In the first book of the Bible, Guinessis, God got tired of creating the world, so He took the Sabbath off. Adam and Eve were created from an apple tree. Noah's wife was called Joan of Ark. Noah built an ark, which the animals came on to in pears. Lot's wife was a pillar of salt by day, but a ball of fire by night.

The Jews were a proud people and throughout history they had trouble with the unsympathetic Genitals. Samson was a strongman who let himself be led astray by a Jezebel like Delilah. Samson slayed the Philistines with the axe of the apostles.

Moses led the Hebrews to the Red Sea, where they made unleavened bread, which is bread made without any ingredients. The Egyptians were all drowned in the dessert. Afterwards, Moses went up on Mount Cyanide to get the Ten Amendments. The First Commandment was when Eve told Adam to eat the apple. The Fifth Commandment is to humor thy father and mother. The seventh Commandment is thou shalt not admit adultery.

Moses died before he ever reached Canada. Then Joshua led the Hebrews in the battle of Geritol. The greatest miracle in the Bible is when Joshua told his son to stand still and he obeyed him.

David was a Hebrew king skilled at playing the liar. He fought with the Finklesteins, a race of people who lived in Biblical times. Solomon, one of David's sons, had 300 wives and 700 porcupines.

When Mary heard that she was the mother of Jesus, she sang the Magna Carta. When the three wise guys from the east side arrived, they found Jesus in the manager. Jesus was born because Mary had an immaculate contraption. St. John, the Blacksmith, dumped water on his head.

Jesus enunciated the Golden Rule, which says to do one to others before they do one to you. He also explained, "Man doth not live by sweat alone." It was a miracle when Jesus rose from the dead and managed to get the tomb stone off the entrance.

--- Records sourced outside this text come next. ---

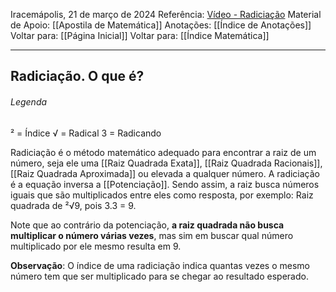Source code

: Iracemápolis, 21 de março de 2024
Referência: [Vídeo - Radiciação](https://youtu.be/i7bCpeTMgTU?list=PLGyv8aUrOlzDML5gjP0h1hX2wlHDWhe-D)
Material de Apoio: [[Apostila de Matemática]]
Anotações: [[Índice de Anotações]]
Voltar para: [[Página Inicial]]
Voltar para: [[Índice Matemática]]
___________________
## Radiciação. O que é?
###### Legenda
² = Índice
√ = Radical
3 = Radicando

Radiciação é o método matemático adequado para encontrar a raiz de um número, seja ele uma [[Raiz Quadrada Exata]],
[[Raiz Quadrada Racionais]], [[Raiz Quadrada Aproximada]] ou elevada a qualquer número.
A radiciação é a equação inversa a [[Potenciação]].
Sendo assim, a raiz busca números iguais que são multiplicados entre eles como resposta, por exemplo: Raiz quadrada de ²√9, pois 3.3 = 9.

Note que ao contrário da potenciação, **a raiz quadrada não busca multiplicar o número várias vezes**, mas sim em buscar qual número multiplicado por ele mesmo resulta em 9.

**Observação**: O índice de uma radiciação indica quantas vezes o mesmo número tem que ser multiplicado para se chegar ao resultado esperado.

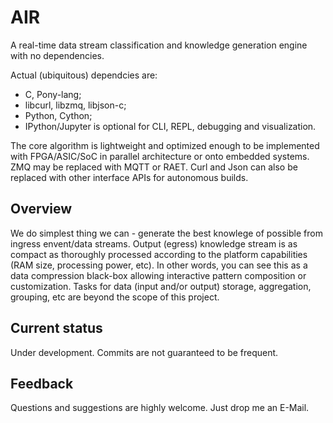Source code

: # AIR
A real-time data stream classification and knowledge generation engine with no dependencies.

Actual (ubiquitous) dependcies are:
- C, Pony-lang;
- libcurl, libzmq, libjson-c;
- Python, Cython;
- IPython/Jupyter is optional for CLI, REPL, debugging and visualization.

The core algorithm is lightweight and optimized enough to be implemented with FPGA/ASIC/SoC in parallel architecture or onto embedded systems.
ZMQ may be replaced with MQTT or RAET. Curl and Json can also be replaced with other interface APIs for autonomous builds.

## Overview
We do simplest thing we can - generate the best knowlege of possible from ingress envent/data streams.
Output (egress) knowledge stream is as compact as thoroughly processed according to the platform capabilities (RAM size, processing power, etc). In other words, you can see this as a data compression black-box allowing interactive pattern composition or customization.
Tasks for data (input and/or output) storage, aggregation, grouping, etc are beyond the scope of this project.

## Current status
Under development.
Commits are not guaranteed to be frequent.

## Feedback
Questions and suggestions are highly welcome. Just drop me an E-Mail.
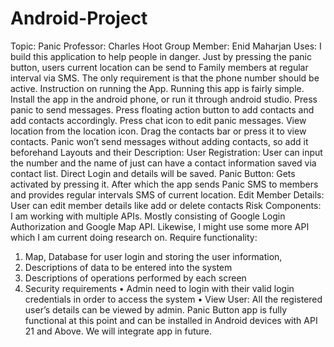# Android-Project

Topic: Panic
Professor: Charles Hoot Group 
Member: Enid Maharjan
Uses: I build this application to help people in danger. Just by pressing the panic button, users current location can be send to Family members at regular interval via SMS. The only requirement is that the phone number should be active.
Instruction on running the App.
Running this app is fairly simple. Install the app in the android phone, or run it through android studio. Press panic to send messages. Press floating action button to add contacts and add contacts accordingly. Press chat icon to edit panic messages. View location from the location icon. Drag the contacts bar or press it to view contacts. Panic won’t send messages without adding contacts, so add it beforehand
Layouts and their Description:
User Registration: User can input the number and the name of just can have a contact information saved via contact list. Direct Login and details will be saved.
Panic Button: Gets activated by pressing it. After which the app sends Panic SMS to members and provides regular intervals SMS of current location.
Edit Member Details: User can edit member details like add or delete contacts
Risk Components: I am working with multiple APIs. Mostly consisting of Google Login Authorization and Google Map API. Likewise, I might use some more API which I am current doing research on. 
Require functionality: 
1) Map, Database for user login and storing the user information, 
2) Descriptions of data to be entered into the system 
3) Descriptions of operations performed by each screen 
4) Security requirements 
• Admin need to login with their valid login credentials in order to access the system 
• View User: All the registered user’s details can be viewed by admin. 
Panic Button app is fully functional at this point and can be installed in Android devices with API 21 and Above. We will integrate app in future.

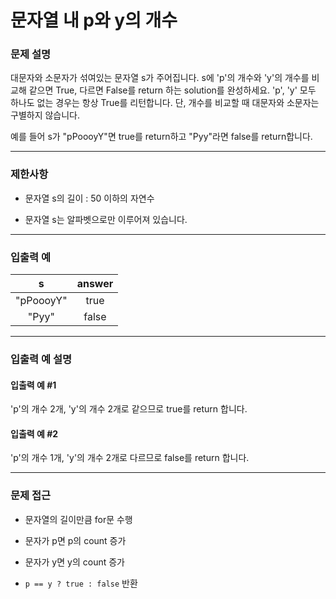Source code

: # 문자열 내 p와 y의 개수

### 문제 설명

대문자와 소문자가 섞여있는 문자열 s가 주어집니다. s에 'p'의 개수와 'y'의 개수를 비교해 같으면 True, 다르면 False를 return 하는 solution를 완성하세요. 'p', 'y' 모두 하나도 없는 경우는 항상 True를 리턴합니다. 단, 개수를 비교할 때 대문자와 소문자는 구별하지 않습니다.

예를 들어 s가 "pPoooyY"면 true를 return하고 "Pyy"라면 false를 return합니다.

---

### 제한사항

  - 문자열 s의 길이 : 50 이하의 자연수

  - 문자열 s는 알파벳으로만 이루어져 있습니다.

---

### 입출력 예

| s | answer |
|:----:|:----:|
| "pPoooyY" | true |
| "Pyy" | false |

---

### 입출력 예 설명

#### 입출력 예 #1

'p'의 개수 2개, 'y'의 개수 2개로 같으므로 true를 return 합니다.

#### 입출력 예 #2

'p'의 개수 1개, 'y'의 개수 2개로 다르므로 false를 return 합니다.

---

### 문제 접근

  - 문자열의 길이만큼 for문 수행

  - 문자가 p면 p의 count 증가

  - 문자가 y면 y의 count 증가

  - `p == y ? true : false` 반환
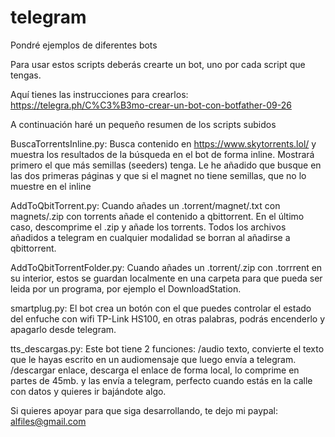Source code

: # telegram
Pondré ejemplos de diferentes bots

Para usar estos scripts deberás crearte un bot, uno por cada script que tengas.

Aquí tienes las instrucciones para crearlos:
https://telegra.ph/C%C3%B3mo-crear-un-bot-con-botfather-09-26

A continuación haré un pequeño resumen de los scripts subidos

BuscaTorrentsInline.py:
Busca contenido en https://www.skytorrents.lol/ y muestra los resultados de la búsqueda en el bot de forma inline. Mostrará primero el que más semillas (seeders) tenga. Le he añadido que busque en las dos primeras páginas y que si el magnet no tiene semillas, que no lo muestre en el inline

AddToQbitTorrent.py:
Cuando añades un .torrent/magnet/.txt con magnets/.zip con torrents añade el contenido a qbittorrent. 
En el último caso, descomprime el .zip y añade los torrents.
Todos los archivos añadidos a telegram en cualquier modalidad se borran al añadirse a qbittorrent.

AddToQbitTorrentFolder.py:
Cuando añades un .torrent/.zip con .torrrent en su interior, estos se guardan localmente en una carpeta para que pueda ser leida por un programa, por ejemplo el DownloadStation.

smartplug.py:
El bot crea un botón con el que puedes controlar el estado del enfuche con wifi TP-Link HS100, en otras palabras, podrás encenderlo y apagarlo desde telegram.

tts_descargas.py:
Este bot tiene 2 funciones:
/audio texto, convierte el texto que le hayas escrito en un audiomensaje que luego envía a telegram.
/descargar enlace, descarga el enlace de forma local, lo comprime en partes de 45mb. y las envía a telegram, perfecto cuando estás en la calle con datos y quieres ir bajándote algo.

Si quieres apoyar para que siga desarrollando, te dejo mi paypal: 
alfiles@gmail.com
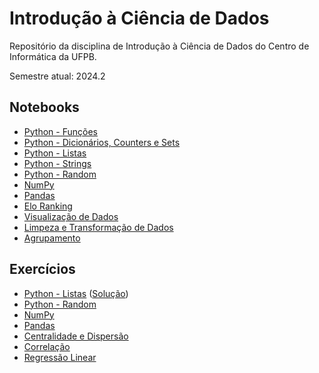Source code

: # Introdução à Ciência de Dados

Repositório da disciplina de Introdução à Ciência de Dados do Centro de Informática da UFPB.

Semestre atual: 2024.2


## Notebooks

- [Python - Funções](https://github.com/yurimalheiros/icd/blob/master/Python%20-%20Funções.ipynb)
- [Python - Dicionários, Counters e Sets](https://github.com/yurimalheiros/icd/blob/master/Python%20-%20Dicionários%2C%20Counters%20e%20Sets.ipynb)
- [Python - Listas](https://github.com/yurimalheiros/icd/blob/master/Python%20-%20Listas.ipynb)
- [Python - Strings](https://github.com/yurimalheiros/icd/blob/master/Python%20-%20Strings.ipynb)
- [Python - Random](https://github.com/yurimalheiros/icd/blob/master/Python%20-%20Random.ipynb)
- [NumPy](https://github.com/yurimalheiros/icd/blob/master/NumPy.ipynb)
- [Pandas](https://github.com/yurimalheiros/icd/blob/master/Pandas.ipynb)
- [Elo Ranking](https://github.com/yurimalheiros/icd/blob/master/Elo%20Ranking.ipynb)
- [Visualização de Dados](https://github.com/yurimalheiros/icd/blob/master/Visualização%20de%20Dados.ipynb)
- [Limpeza e Transformação de Dados](https://github.com/yurimalheiros/icd/blob/master/Limpeza%20e%20Transformação%20de%20Dados.ipynb)
- [Agrupamento](https://github.com/yurimalheiros/icd/blob/master/Agrupamento.ipynb)

## Exercícios

- [Python - Listas](https://github.com/yurimalheiros/icd/blob/master/Exerc%C3%ADcio%20-%20Python%20-%20Listas.ipynb) ([Solução](https://github.com/yurimalheiros/icd/blob/master/Exerc%C3%ADcio%20-%20Python%20-%20Listas%20-%20Solução.ipynb))
- [Python - Random](https://github.com/yurimalheiros/icd/blob/master/Exerc%C3%ADcio%20-%20Python%20-%20Random.ipynb)
- [NumPy](https://github.com/yurimalheiros/icd/blob/master/Exerc%C3%ADcio%20-%20NumPy.ipynb)
- [Pandas](https://github.com/yurimalheiros/icd/blob/master/Exerc%C3%ADcio%20-%20Pandas.ipynb)
- [Centralidade e Dispersão](https://github.com/yurimalheiros/icd/blob/master/Exerc%C3%ADcio%20-%20Medidas%20de%20Centralidade%20e%20Dispersão.ipynb)
- [Correlação](https://github.com/yurimalheiros/icd/blob/master/Exerc%C3%ADcio%20-%20Correlação.ipynb)
- [Regressão Linear](https://github.com/yurimalheiros/icd/blob/master/Exerc%C3%ADcio%20-%20Regressão%20Linear.ipynb)
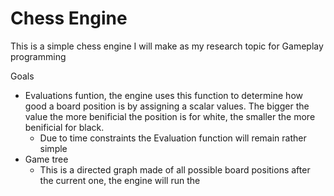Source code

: # Chess Engine

This is a simple chess engine I will make as my research topic for Gameplay programming

Goals 
* Evaluations funtion, the engine uses this function to determine how good a board position is by assigning a scalar values. The bigger the value the more benificial the position is for white, the smaller the more benificial for black.
  * Due to time constraints the Evaluation function will remain rather simple
* Game tree
  * This is a directed graph made of all possible board positions after the current one, the engine will run the 
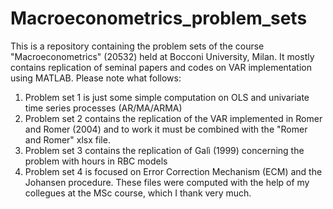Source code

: # Macroeconometrics_problem_sets
This is a repository containing the problem sets of the course "Macroeconometrics" (20532) held at Bocconi University, Milan. It mostly contains replication of seminal papers and codes on VAR implementation using MATLAB. Please note what follows:
1) Problem set 1 is just some simple computation on OLS and univariate time series processes (AR/MA/ARMA)
2) Problem set 2 contains the replication of the VAR implemented in Romer and Romer (2004) and to work it must be combined with the "Romer and Romer" xlsx file.
3) Problem set 3 contains the replication of Galì (1999) concerning the problem with hours in RBC models 
4) Problem set 4 is focused on Error Correction Mechanism (ECM) and the Johansen procedure.
These files were computed with the help of my collegues at the MSc course, which I thank very much. 
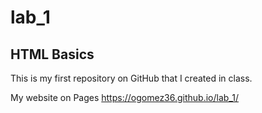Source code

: # lab_1
## HTML Basics

This is my first repository on GitHub that I created in class.

My website on Pages https://ogomez36.github.io/lab_1/
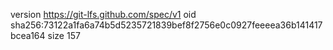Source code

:version https://git-lfs.github.com/spec/v1
oid sha256:73122a1fa6a74b5d5235721839bef8f2756e0c0927feeeea36b141417bcea164
size 157
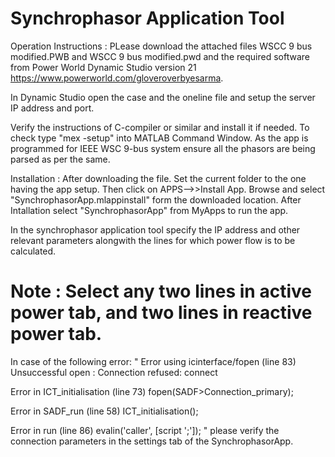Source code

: # Synchrophasor Application Tool
Operation Instructions : 
PLease download the attached files WSCC 9 bus modified.PWB and WSCC 9 bus modified.pwd and the required software from Power World Dynamic Studio version 21 https://www.powerworld.com/gloveroverbyesarma.

In Dynamic Studio open the case and the oneline file and setup the server IP address and port.

Verify the instructions of C-compiler or similar and install it if needed. To check type "mex -setup" into MATLAB Command Window.
As the app is programmed for IEEE WSC 9-bus system ensure all the phasors are being parsed as per the same.

Installation :
After downloading the file. Set the current folder to the one having the app setup.
Then click on APPS-->>Install App.
Browse and select "SynchrophasorApp.mlappinstall" form the downloaded location.
After Intallation select "SynchrophasorApp" from MyApps to run the app.

In the synchrophasor application tool specify the IP address and other relevant parameters alongwith the lines for which power flow is to be calculated.

# Note : Select any two lines in active power tab, and two lines in reactive power tab.

In case of the following error:
  "
  Error using icinterface/fopen (line 83)
  Unsuccessful open : Connection refused: connect
  
  Error in ICT_initialisation (line 73)
      fopen(SADF>Connection_primary);
     
  Error in SADF_run (line 58)
  ICT_initialisation();
  
  Error in run (line 86)
  evalin('caller', [script ';']);
  "
please verify the connection parameters in the settings tab of the SynchrophasorApp.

The people who followed the Lord were called the 13 decibels. The epistles were the wives of the apostles. One of the opossums was St. Matthew who was by profession, a taximan.

St. Paul cavorted to Christianity. He preached holy acrimony, which is another name for marriage. A Christian should have only one wife. This is called monotony.

This one happened in one of my own exams. I was never sure whether it was a blooper or an intentional pun, but it's pretty good: One of the students identified the rainbow as the arc of the covenant.

Also a true story: it happened at Holy Trinity School, San Pedro, California. The teacher asked her class to draw a picture of the Holy Family and one child drew a rather large figure as part of his threesome, explaining that they were Round John Virgin, mother and child.

The Sunday school teacher was describing how Lot's wife looked back and suddenly turned into a pillar of salt. "My mother looked back while she was driving," contributed little Johnny, " and she turned into a telephone pole."